Tiene la virtud Guillermo de empapar la obra con una vocación integradora que busca salir de las falsas dicotomías y los dilemas hacia los que a menudo nos conducen la angustia, la necesidad de ordenar el mundo o la pertenencia a grupos que buscan diferenciarse y se dicen enfrentados. Me resulta refrescante (quizá me transporta de nuevo a aquellos seminarios en Segovia) leer su defensa de una práctica de la psiquiatría capaz de integrar los conocimientos en neurociencias y la psicoterapia sin dejar de lado la medicina somática. No puedo dejar de cabecear afirmativamente cuando enfatiza nuestra condición de animales humanos sometidos a la evolución de las especies, la impronta social de gran parte de nuestros procesos cerebrales, el antipático pero tozudo peso de la genética en nuestra conducta o la complejidad dinámica de la interacción gen-ambiente. Cimientos éstos a menudo desdeñados por biológicos sobre los que se ha ido construyendo durante los últimos 100,000 años ese abigarrado dispositivo complementario de evolución humana que es la cultura, nuestra segunda naturaleza o fenotipo extendido.
3. Junto a los muchos méritos de este libro -que resultará particularmente útil a estudiantes de medicina, a psicólogas y psicólogos, a familiares de pacientes, (¿a los propios pacientes?), a personas interesadas en cultivarse sobre temas de salud, y que gustará a muchas compañeras y compañeros psiquiatras en ejercicio- se deslizan algunas opiniones y prejuicios entreverados en los pasajes de mayor sustancia, haciendo peligrosamente indistinguibles unos de otros para aquellos que no sean conocedores de primera mano de la realidad que el autor trata de plasmar. Comentaré en adelante los que me han llamado más la atención, a saber:
a) La representatividad de los casos escogidos
b) La descripción de los problemas que afronta la profesión
c) La antipsiquiatría como “sombra” de la disciplina
A Guillermo no le ha debido resultar sencillo escoger los casos para este libro. Son muchas (pero muchas) las historias que uno acoge a lo largo de un año de ejercicio profesional, no digamos ya de veinte. De entre aquellos dramas vitales capaces de cruzar el umbral de la memoria y que, además, hayan quedado adecuadamente documentados, quedará seleccionar aquellos casos particulares que puedan ser de especial interés para el público. Con todo, el plantel definitivo de “Las palabras...” no parece obedecer a una simple armonización de azar, memoria y mercadotecnia editorial. El autor, al escoger unos casos y no otros, no disimula su intención de definir las fronteras de una cierta psiquiatría, desbrozar y delimitar el campo profesional para llevarlo de vuelta a su -supuesta- esencia.
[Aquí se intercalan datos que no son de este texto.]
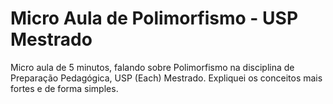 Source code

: # Micro Aula de Polimorfismo - USP Mestrado
Micro aula de 5 minutos, falando sobre Polimorfismo na disciplina de Preparação Pedagógica, USP (Each) Mestrado. Expliquei os conceitos mais fortes e de forma simples.
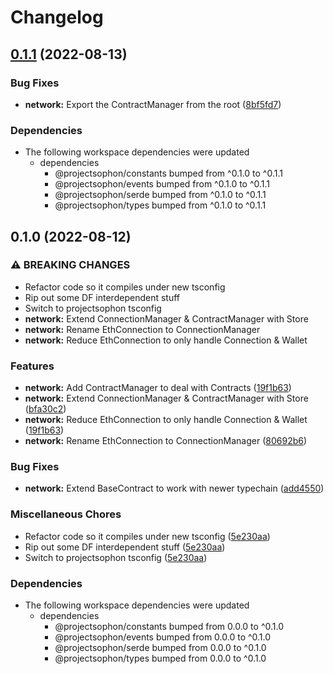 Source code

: # Changelog

## [0.1.1](https://github.com/projectsophon/zkgame-primitives/compare/network-v0.1.0...network-v0.1.1) (2022-08-13)


### Bug Fixes

* **network:** Export the ContractManager from the root ([8bf5fd7](https://github.com/projectsophon/zkgame-primitives/commit/8bf5fd70ebcdef378c8c7a2739e9667d910f1c35))


### Dependencies

* The following workspace dependencies were updated
  * dependencies
    * @projectsophon/constants bumped from ^0.1.0 to ^0.1.1
    * @projectsophon/events bumped from ^0.1.0 to ^0.1.1
    * @projectsophon/serde bumped from ^0.1.0 to ^0.1.1
    * @projectsophon/types bumped from ^0.1.0 to ^0.1.1

## 0.1.0 (2022-08-12)


### ⚠ BREAKING CHANGES

* Refactor code so it compiles under new tsconfig
* Rip out some DF interdependent stuff
* Switch to projectsophon tsconfig
* **network:** Extend ConnectionManager & ContractManager with Store
* **network:** Rename EthConnection to ConnectionManager
* **network:** Reduce EthConnection to only handle Connection & Wallet

### Features

* **network:** Add ContractManager to deal with Contracts ([19f1b63](https://github.com/projectsophon/zkgame-primitives/commit/19f1b63d76f7742cb0ae3d1f24793743191f0759))
* **network:** Extend ConnectionManager & ContractManager with Store ([bfa30c2](https://github.com/projectsophon/zkgame-primitives/commit/bfa30c256477b0a0f09ef72c78c1b4c07e697709))
* **network:** Reduce EthConnection to only handle Connection & Wallet ([19f1b63](https://github.com/projectsophon/zkgame-primitives/commit/19f1b63d76f7742cb0ae3d1f24793743191f0759))
* **network:** Rename EthConnection to ConnectionManager ([80692b6](https://github.com/projectsophon/zkgame-primitives/commit/80692b6271f39445c322e4e92a9f099462580e60))


### Bug Fixes

* **network:** Extend BaseContract to work with newer typechain ([add4550](https://github.com/projectsophon/zkgame-primitives/commit/add45509daece030f7c22c60fd512ed64336e287))


### Miscellaneous Chores

* Refactor code so it compiles under new tsconfig ([5e230aa](https://github.com/projectsophon/zkgame-primitives/commit/5e230aa0562d086f0df24ec53a9952675c0d4c9e))
* Rip out some DF interdependent stuff ([5e230aa](https://github.com/projectsophon/zkgame-primitives/commit/5e230aa0562d086f0df24ec53a9952675c0d4c9e))
* Switch to projectsophon tsconfig ([5e230aa](https://github.com/projectsophon/zkgame-primitives/commit/5e230aa0562d086f0df24ec53a9952675c0d4c9e))


### Dependencies

* The following workspace dependencies were updated
  * dependencies
    * @projectsophon/constants bumped from 0.0.0 to ^0.1.0
    * @projectsophon/events bumped from 0.0.0 to ^0.1.0
    * @projectsophon/serde bumped from 0.0.0 to ^0.1.0
    * @projectsophon/types bumped from 0.0.0 to ^0.1.0
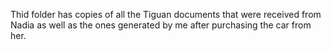 Thid folder has copies of all the Tiguan documents that were received from Nadia as well as the ones generated by me after purchasing the car from her.
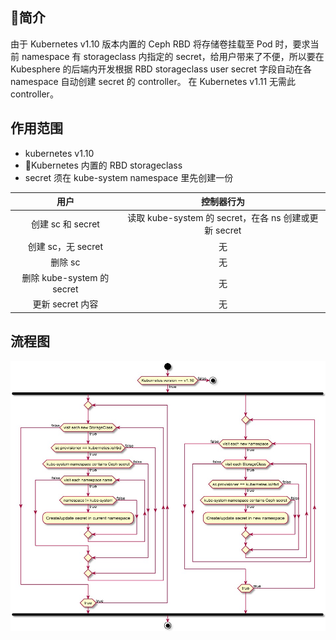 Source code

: 

## 简介

由于 Kubernetes v1.10 版本内置的 Ceph RBD 将存储卷挂载至 Pod 时，要求当前 namespace 有 storageclass 内指定的 secret，给用户带来了不便，所以要在 Kubesphere 的后端内开发根据 RBD storageclass user secret 字段自动在各 namespace 自动创建 secret 的 controller。 在 Kubernetes v1.11 无需此 controller。

## 作用范围

- kubernetes v1.10
- Kubernetes 内置的 RBD storageclass
- secret 须在 kube-system namespace 里先创建一份


|用户|控制器行为|
|:---:|:---:|
|创建 sc 和 secret|读取 kube-system 的 secret，在各 ns 创建或更新 secret|
|创建 sc，无 secret|无|
|删除 sc|无|
|删除 kube-system 的 secret|无|
|更新 secret 内容|无|

## 流程图

![img](cephsecret-flowchart.jpg) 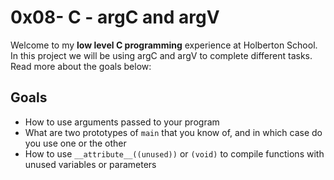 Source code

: # 0x08- C - argC and argV

Welcome to my  **low level C programming** experience at Holberton School. In this project we will be using argC and argV to complete different tasks. Read more about the goals below:


## Goals
-   How to use arguments passed to your program
-   What are two prototypes of  `main`  that you know of, and in which case do you use one or the other
-   How to use  `__attribute__((unused))`  or  `(void)`  to compile functions with unused variables or parameters




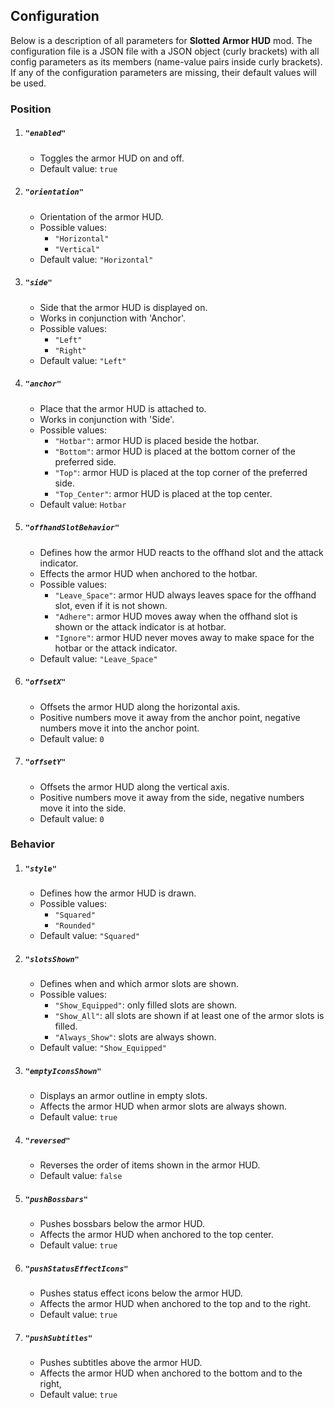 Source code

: ## Configuration
Below is a description of all parameters for **Slotted Armor HUD** mod. The configuration file
is a JSON file with a JSON object (curly brackets) with all config parameters as its members (name-value pairs
inside curly brackets). If any of the configuration parameters are missing, their default values will be used.

### Position
1. ##### `"enabled"`
    * Toggles the armor HUD on and off.
    * Default value: `true`
1. ##### `"orientation"`
   * Orientation of the armor HUD.
   * Possible values:
      * `"Horizontal"`
      * `"Vertical"`
   * Default value: `"Horizontal"`
1. ##### `"side"`
    * Side that the armor HUD is displayed on.
    * Works in conjunction with 'Anchor'.
    * Possible values:
        * `"Left"`
        * `"Right"`
    * Default value: `"Left"`
1. ##### `"anchor"`
    * Place that the armor HUD is attached to.
    * Works in conjunction with 'Side'.
    * Possible values:
        * `"Hotbar"`: armor HUD is placed beside the hotbar.
        * `"Bottom"`: armor HUD is placed at the bottom corner of the preferred side.
        * `"Top"`: armor HUD is placed at the top corner of the preferred side.
        * `"Top_Center"`: armor HUD is placed at the top center.
    * Default value: `Hotbar`
1. ##### `"offhandSlotBehavior"`
    * Defines how the armor HUD reacts to the offhand slot and the attack indicator.
    * Effects the armor HUD when anchored to the hotbar.
    * Possible values:
        * `"Leave_Space"`: armor HUD always leaves space for the offhand slot, even if it is not shown.
        * `"Adhere"`: armor HUD moves away when the offhand slot is shown or the attack indicator is at hotbar.
        * `"Ignore"`: armor HUD never moves away to make space for the hotbar or the attack indicator.
    * Default value: `"Leave_Space"`
1. ##### `"offsetX"`
    * Offsets the armor HUD along the horizontal axis.
    * Positive numbers move it away from the anchor point,
      negative numbers move it into the anchor point.
    * Default value: `0`
1. ##### `"offsetY"`
    * Offsets the armor HUD along the vertical axis.
    * Positive numbers move it away from the side,
      negative numbers move it into the side.
    * Default value: `0`

### Behavior
1. ##### `"style"`
    * Defines how the armor HUD is drawn.
    * Possible values:
        * `"Squared"`
        * `"Rounded"`
    * Default value: `"Squared"`
1. ##### `"slotsShown"`
    * Defines when and which armor slots are shown.
    * Possible values:
        * `"Show_Equipped"`: only filled slots are shown.
        * `"Show_All"`: all slots are shown if at least one of the armor slots is filled.
        * `"Always_Show"`: slots are always shown.
    * Default value: `"Show_Equipped"`
1. ##### `"emptyIconsShown"`
    * Displays an armor outline in empty slots.
    * Affects the armor HUD when armor slots are always shown.
    * Default value: `true`
1. ##### `"reversed"`
    * Reverses the order of items shown in the armor HUD.
    * Default value: `false`
1. ##### `"pushBossbars"`
    * Pushes bossbars below the armor HUD.
    * Affects the armor HUD when anchored to the top center.
    * Default value: `true`
1. ##### `"pushStatusEffectIcons"`
    * Pushes status effect icons below the armor HUD.
    * Affects the armor HUD when anchored to the top and to the right.
    * Default value: `true`
1. ##### `"pushSubtitles"`
    * Pushes subtitles above the armor HUD.
    * Affects the armor HUD when anchored to the bottom and to the right,
    * Default value: `true`
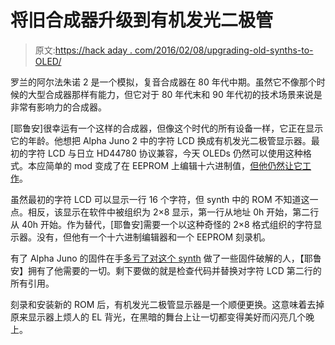 # 将旧合成器升级到有机发光二极管

> 原文:[https://hack aday . com/2016/02/08/upgrading-old-synths-to-OLED/](https://hackaday.com/2016/02/08/upgrading-old-synths-to-oled/)

罗兰的阿尔法朱诺 2 是一个模拟，复音合成器在 80 年代中期。虽然它不像那个时候的大型合成器那样有能力，但它对于 80 年代末和 90 年代初的技术场景来说是非常有影响力的合成器。

[耶鲁安]很幸运有一个这样的合成器，但像这个时代的所有设备一样，它正在显示它的年龄。他想把 Alpha Juno 2 中的字符 LCD 换成有机发光二极管显示器。最初的字符 LCD 与日立 HD44780 协议兼容，今天 OLEDs 仍然可以使用这种格式。本应简单的 mod 变成了在 EEPROM 上编辑十六进制值，[但他仍然让它工作](http://wp.visuanetics.nl/oled-display-for-alpha-juno-2/)。

虽然最初的字符 LCD 可以显示一行 16 个字符，但 synth 中的 ROM 不知道这一点。相反，该显示在软件中被组织为 2×8 显示，第一行从地址 0h 开始，第二行从 40h 开始。作为替代，[耶鲁安]需要一个以这种奇怪的 2×8 格式组织的字符显示器。没有，但他有一个十六进制编辑器和一个 EEPROM 刻录机。

有了 Alpha Juno 的固件在手[多亏了对这个 synth](http://www.butoba.net/homepage/synthhacks.html) 做了一些固件破解的人，【耶鲁安】拥有了他需要的一切。剩下要做的就是检查代码并替换对字符 LCD 第二行的所有引用。

刻录和安装新的 ROM 后，有机发光二极管显示器是一个顺便更换。这意味着去掉原来显示器上烦人的 EL 背光，在黑暗的舞台上让一切都变得美好而闪亮几个晚上。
Queda esto anunciado desde la misma introducción del “manual” donde, por un lado, se propone como uno de sus objetivos el “contar de primera mano qué cosas suceden en una consulta de psiquatría”, al tiempo que afirma unos capítulos más adelante que [···] “los centros de salud mental, que inicialmente fueron diseñados para atender de forma integral y continuada los trastornos mentales graves [···] ahora se reorganizan a la fuerza para atender un aluvión de demandas emocionales camufladas de “depresión”. El libro, hablando en puridad, elige mostrarnos de primera mano algunas de esas cosas que suceden, mientras que otras tantas, las más en realidad, habrán de quedar entre bambalinas.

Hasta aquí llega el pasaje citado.